[EXERCISE DESCRIPTION]
Every record that follows should be printed verbatim.

------------------------------------

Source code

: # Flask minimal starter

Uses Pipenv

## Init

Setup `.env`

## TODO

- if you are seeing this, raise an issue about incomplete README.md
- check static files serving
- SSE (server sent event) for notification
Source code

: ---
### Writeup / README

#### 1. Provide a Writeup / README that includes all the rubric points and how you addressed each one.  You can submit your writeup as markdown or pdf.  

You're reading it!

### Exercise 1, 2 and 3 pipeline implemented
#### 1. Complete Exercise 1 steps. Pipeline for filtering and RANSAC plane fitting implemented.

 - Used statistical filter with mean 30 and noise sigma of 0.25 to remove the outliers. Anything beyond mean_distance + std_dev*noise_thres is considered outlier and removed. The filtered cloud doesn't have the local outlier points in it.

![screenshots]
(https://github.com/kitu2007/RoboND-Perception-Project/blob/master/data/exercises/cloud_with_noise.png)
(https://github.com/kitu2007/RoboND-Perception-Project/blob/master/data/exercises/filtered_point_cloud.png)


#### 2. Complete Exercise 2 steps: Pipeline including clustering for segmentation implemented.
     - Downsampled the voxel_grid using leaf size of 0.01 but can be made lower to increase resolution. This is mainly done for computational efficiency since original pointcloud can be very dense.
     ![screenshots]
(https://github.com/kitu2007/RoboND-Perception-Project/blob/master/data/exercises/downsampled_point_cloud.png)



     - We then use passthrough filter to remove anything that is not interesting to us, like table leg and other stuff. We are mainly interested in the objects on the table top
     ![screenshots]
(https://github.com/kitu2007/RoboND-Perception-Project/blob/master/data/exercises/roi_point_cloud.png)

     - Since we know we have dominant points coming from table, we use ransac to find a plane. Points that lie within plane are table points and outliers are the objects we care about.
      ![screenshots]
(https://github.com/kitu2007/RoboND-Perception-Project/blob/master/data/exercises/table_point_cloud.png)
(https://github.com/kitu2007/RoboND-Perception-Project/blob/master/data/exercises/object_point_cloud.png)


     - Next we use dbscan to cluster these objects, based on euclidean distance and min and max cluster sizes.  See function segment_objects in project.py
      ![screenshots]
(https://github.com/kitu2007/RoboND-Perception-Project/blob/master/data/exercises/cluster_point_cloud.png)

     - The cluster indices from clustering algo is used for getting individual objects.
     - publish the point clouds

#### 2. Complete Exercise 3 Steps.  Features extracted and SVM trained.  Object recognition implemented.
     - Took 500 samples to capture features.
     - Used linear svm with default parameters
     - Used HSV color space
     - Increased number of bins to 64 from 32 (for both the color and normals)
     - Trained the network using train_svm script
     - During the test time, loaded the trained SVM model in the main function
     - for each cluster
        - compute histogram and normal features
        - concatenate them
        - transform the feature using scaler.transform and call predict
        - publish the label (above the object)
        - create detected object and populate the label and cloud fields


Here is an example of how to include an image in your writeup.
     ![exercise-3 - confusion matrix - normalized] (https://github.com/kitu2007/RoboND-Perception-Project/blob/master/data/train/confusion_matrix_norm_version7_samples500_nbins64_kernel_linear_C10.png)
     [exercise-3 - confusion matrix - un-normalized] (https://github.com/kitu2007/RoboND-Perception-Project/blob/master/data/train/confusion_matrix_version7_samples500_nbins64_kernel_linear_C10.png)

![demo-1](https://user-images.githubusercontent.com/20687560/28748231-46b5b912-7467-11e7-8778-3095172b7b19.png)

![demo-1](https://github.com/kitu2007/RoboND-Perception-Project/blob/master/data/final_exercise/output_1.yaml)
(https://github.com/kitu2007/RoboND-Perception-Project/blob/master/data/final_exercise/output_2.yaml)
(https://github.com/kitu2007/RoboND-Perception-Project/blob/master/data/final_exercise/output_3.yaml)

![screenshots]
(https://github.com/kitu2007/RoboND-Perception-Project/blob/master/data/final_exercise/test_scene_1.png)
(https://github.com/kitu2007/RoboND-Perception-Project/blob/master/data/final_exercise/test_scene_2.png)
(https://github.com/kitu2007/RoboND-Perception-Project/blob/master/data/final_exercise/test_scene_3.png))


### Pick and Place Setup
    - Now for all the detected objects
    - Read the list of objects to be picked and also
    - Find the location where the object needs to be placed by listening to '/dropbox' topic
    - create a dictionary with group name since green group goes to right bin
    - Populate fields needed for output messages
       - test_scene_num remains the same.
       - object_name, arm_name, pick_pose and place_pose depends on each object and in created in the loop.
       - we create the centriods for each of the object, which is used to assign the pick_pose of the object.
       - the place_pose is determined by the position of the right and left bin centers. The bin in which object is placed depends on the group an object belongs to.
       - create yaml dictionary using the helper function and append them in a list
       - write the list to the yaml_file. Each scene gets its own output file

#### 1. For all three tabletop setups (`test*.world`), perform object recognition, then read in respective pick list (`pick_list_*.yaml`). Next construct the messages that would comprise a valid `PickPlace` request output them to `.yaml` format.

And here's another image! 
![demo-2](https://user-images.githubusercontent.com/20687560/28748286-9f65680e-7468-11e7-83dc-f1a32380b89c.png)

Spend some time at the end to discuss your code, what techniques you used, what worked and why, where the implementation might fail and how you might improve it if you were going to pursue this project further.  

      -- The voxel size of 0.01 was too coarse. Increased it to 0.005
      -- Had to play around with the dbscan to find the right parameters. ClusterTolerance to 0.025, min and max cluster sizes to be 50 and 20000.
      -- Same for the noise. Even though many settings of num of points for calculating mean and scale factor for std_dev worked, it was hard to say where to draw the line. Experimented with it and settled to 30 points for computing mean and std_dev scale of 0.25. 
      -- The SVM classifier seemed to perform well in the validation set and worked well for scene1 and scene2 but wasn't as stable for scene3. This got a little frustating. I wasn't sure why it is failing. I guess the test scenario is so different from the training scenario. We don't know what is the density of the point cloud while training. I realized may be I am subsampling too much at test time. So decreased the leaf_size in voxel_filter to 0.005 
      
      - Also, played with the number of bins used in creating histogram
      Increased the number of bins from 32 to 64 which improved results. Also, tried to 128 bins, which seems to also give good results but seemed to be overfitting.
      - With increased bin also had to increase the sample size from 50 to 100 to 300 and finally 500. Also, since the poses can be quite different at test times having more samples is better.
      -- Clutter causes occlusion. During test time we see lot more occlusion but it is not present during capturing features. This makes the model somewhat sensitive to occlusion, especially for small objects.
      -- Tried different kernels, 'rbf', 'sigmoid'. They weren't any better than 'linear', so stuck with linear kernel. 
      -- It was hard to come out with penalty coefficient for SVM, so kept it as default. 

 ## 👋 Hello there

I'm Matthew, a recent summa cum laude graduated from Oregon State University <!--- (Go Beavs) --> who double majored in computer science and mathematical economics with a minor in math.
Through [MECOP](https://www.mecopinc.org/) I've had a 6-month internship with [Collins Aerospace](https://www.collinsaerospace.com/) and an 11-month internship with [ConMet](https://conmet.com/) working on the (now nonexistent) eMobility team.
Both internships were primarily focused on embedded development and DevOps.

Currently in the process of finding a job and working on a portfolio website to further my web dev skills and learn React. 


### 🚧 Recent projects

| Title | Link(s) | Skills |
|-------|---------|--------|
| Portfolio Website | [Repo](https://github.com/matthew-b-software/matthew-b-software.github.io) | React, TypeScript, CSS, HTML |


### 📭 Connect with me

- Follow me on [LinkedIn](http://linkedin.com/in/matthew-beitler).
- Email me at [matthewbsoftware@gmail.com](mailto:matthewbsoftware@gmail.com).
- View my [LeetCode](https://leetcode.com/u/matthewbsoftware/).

------------------------------------

[TASK OUTPUT]
Source code

: # Flask minimal starter

Uses Pipenv

## Init

Setup `.env`

## TODO

- if you are seeing this, raise an issue about incomplete README.md
- check static files serving
- SSE (server sent event) for notification
Source code

: ---
### Writeup / README

#### 1. Provide a Writeup / README that includes all the rubric points and how you addressed each one.  You can submit your writeup as markdown or pdf.  

You're reading it!

### Exercise 1, 2 and 3 pipeline implemented
#### 1. Complete Exercise 1 steps. Pipeline for filtering and RANSAC plane fitting implemented.

 - Used statistical filter with mean 30 and noise sigma of 0.25 to remove the outliers. Anything beyond mean_distance + std_dev*noise_thres is considered outlier and removed. The filtered cloud doesn't have the local outlier points in it.

![screenshots]
(https://github.com/kitu2007/RoboND-Perception-Project/blob/master/data/exercises/cloud_with_noise.png)
(https://github.com/kitu2007/RoboND-Perception-Project/blob/master/data/exercises/filtered_point_cloud.png)


#### 2. Complete Exercise 2 steps: Pipeline including clustering for segmentation implemented.
     - Downsampled the voxel_grid using leaf size of 0.01 but can be made lower to increase resolution. This is mainly done for computational efficiency since original pointcloud can be very dense.
     ![screenshots]
(https://github.com/kitu2007/RoboND-Perception-Project/blob/master/data/exercises/downsampled_point_cloud.png)



     - We then use passthrough filter to remove anything that is not interesting to us, like table leg and other stuff. We are mainly interested in the objects on the table top
     ![screenshots]
(https://github.com/kitu2007/RoboND-Perception-Project/blob/master/data/exercises/roi_point_cloud.png)

     - Since we know we have dominant points coming from table, we use ransac to find a plane. Points that lie within plane are table points and outliers are the objects we care about.
      ![screenshots]
(https://github.com/kitu2007/RoboND-Perception-Project/blob/master/data/exercises/table_point_cloud.png)
(https://github.com/kitu2007/RoboND-Perception-Project/blob/master/data/exercises/object_point_cloud.png)


     - Next we use dbscan to cluster these objects, based on euclidean distance and min and max cluster sizes.  See function segment_objects in project.py
      ![screenshots]
(https://github.com/kitu2007/RoboND-Perception-Project/blob/master/data/exercises/cluster_point_cloud.png)

     - The cluster indices from clustering algo is used for getting individual objects.
     - publish the point clouds

#### 2. Complete Exercise 3 Steps.  Features extracted and SVM trained.  Object recognition implemented.
     - Took 500 samples to capture features.
     - Used linear svm with default parameters
     - Used HSV color space
     - Increased number of bins to 64 from 32 (for both the color and normals)
     - Trained the network using train_svm script
     - During the test time, loaded the trained SVM model in the main function
     - for each cluster
        - compute histogram and normal features
        - concatenate them
        - transform the feature using scaler.transform and call predict
        - publish the label (above the object)
        - create detected object and populate the label and cloud fields


Here is an example of how to include an image in your writeup.
     ![exercise-3 - confusion matrix - normalized] (https://github.com/kitu2007/RoboND-Perception-Project/blob/master/data/train/confusion_matrix_norm_version7_samples500_nbins64_kernel_linear_C10.png)
     [exercise-3 - confusion matrix - un-normalized] (https://github.com/kitu2007/RoboND-Perception-Project/blob/master/data/train/confusion_matrix_version7_samples500_nbins64_kernel_linear_C10.png)

![demo-1](https://user-images.githubusercontent.com/20687560/28748231-46b5b912-7467-11e7-8778-3095172b7b19.png)

![demo-1](https://github.com/kitu2007/RoboND-Perception-Project/blob/master/data/final_exercise/output_1.yaml)
(https://github.com/kitu2007/RoboND-Perception-Project/blob/master/data/final_exercise/output_2.yaml)
(https://github.com/kitu2007/RoboND-Perception-Project/blob/master/data/final_exercise/output_3.yaml)

![screenshots]
(https://github.com/kitu2007/RoboND-Perception-Project/blob/master/data/final_exercise/test_scene_1.png)
(https://github.com/kitu2007/RoboND-Perception-Project/blob/master/data/final_exercise/test_scene_2.png)
(https://github.com/kitu2007/RoboND-Perception-Project/blob/master/data/final_exercise/test_scene_3.png))


### Pick and Place Setup
    - Now for all the detected objects
    - Read the list of objects to be picked and also
    - Find the location where the object needs to be placed by listening to '/dropbox' topic
    - create a dictionary with group name since green group goes to right bin
    - Populate fields needed for output messages
       - test_scene_num remains the same.
       - object_name, arm_name, pick_pose and place_pose depends on each object and in created in the loop.
       - we create the centriods for each of the object, which is used to assign the pick_pose of the object.
       - the place_pose is determined by the position of the right and left bin centers. The bin in which object is placed depends on the group an object belongs to.
       - create yaml dictionary using the helper function and append them in a list
       - write the list to the yaml_file. Each scene gets its own output file

#### 1. For all three tabletop setups (`test*.world`), perform object recognition, then read in respective pick list (`pick_list_*.yaml`). Next construct the messages that would comprise a valid `PickPlace` request output them to `.yaml` format.

And here's another image! 
![demo-2](https://user-images.githubusercontent.com/20687560/28748286-9f65680e-7468-11e7-83dc-f1a32380b89c.png)

Spend some time at the end to discuss your code, what techniques you used, what worked and why, where the implementation might fail and how you might improve it if you were going to pursue this project further.  

      -- The voxel size of 0.01 was too coarse. Increased it to 0.005
      -- Had to play around with the dbscan to find the right parameters. ClusterTolerance to 0.025, min and max cluster sizes to be 50 and 20000.
      -- Same for the noise. Even though many settings of num of points for calculating mean and scale factor for std_dev worked, it was hard to say where to draw the line. Experimented with it and settled to 30 points for computing mean and std_dev scale of 0.25. 
      -- The SVM classifier seemed to perform well in the validation set and worked well for scene1 and scene2 but wasn't as stable for scene3. This got a little frustating. I wasn't sure why it is failing. I guess the test scenario is so different from the training scenario. We don't know what is the density of the point cloud while training. I realized may be I am subsampling too much at test time. So decreased the leaf_size in voxel_filter to 0.005 
      
      - Also, played with the number of bins used in creating histogram
      Increased the number of bins from 32 to 64 which improved results. Also, tried to 128 bins, which seems to also give good results but seemed to be overfitting.
      - With increased bin also had to increase the sample size from 50 to 100 to 300 and finally 500. Also, since the poses can be quite different at test times having more samples is better.
      -- Clutter causes occlusion. During test time we see lot more occlusion but it is not present during capturing features. This makes the model somewhat sensitive to occlusion, especially for small objects.
      -- Tried different kernels, 'rbf', 'sigmoid'. They weren't any better than 'linear', so stuck with linear kernel. 
      -- It was hard to come out with penalty coefficient for SVM, so kept it as default. 

 ## 👋 Hello there

I'm Matthew, a recent summa cum laude graduated from Oregon State University <!--- (Go Beavs) --> who double majored in computer science and mathematical economics with a minor in math.
Through [MECOP](https://www.mecopinc.org/) I've had a 6-month internship with [Collins Aerospace](https://www.collinsaerospace.com/) and an 11-month internship with [ConMet](https://conmet.com/) working on the (now nonexistent) eMobility team.
Both internships were primarily focused on embedded development and DevOps.

Currently in the process of finding a job and working on a portfolio website to further my web dev skills and learn React. 


### 🚧 Recent projects

| Title | Link(s) | Skills |
|-------|---------|--------|
| Portfolio Website | [Repo](https://github.com/matthew-b-software/matthew-b-software.github.io) | React, TypeScript, CSS, HTML |


### 📭 Connect with me

- Follow me on [LinkedIn](http://linkedin.com/in/matthew-beitler).
- Email me at [matthewbsoftware@gmail.com](mailto:matthewbsoftware@gmail.com).
- View my [LeetCode](https://leetcode.com/u/matthewbsoftware/).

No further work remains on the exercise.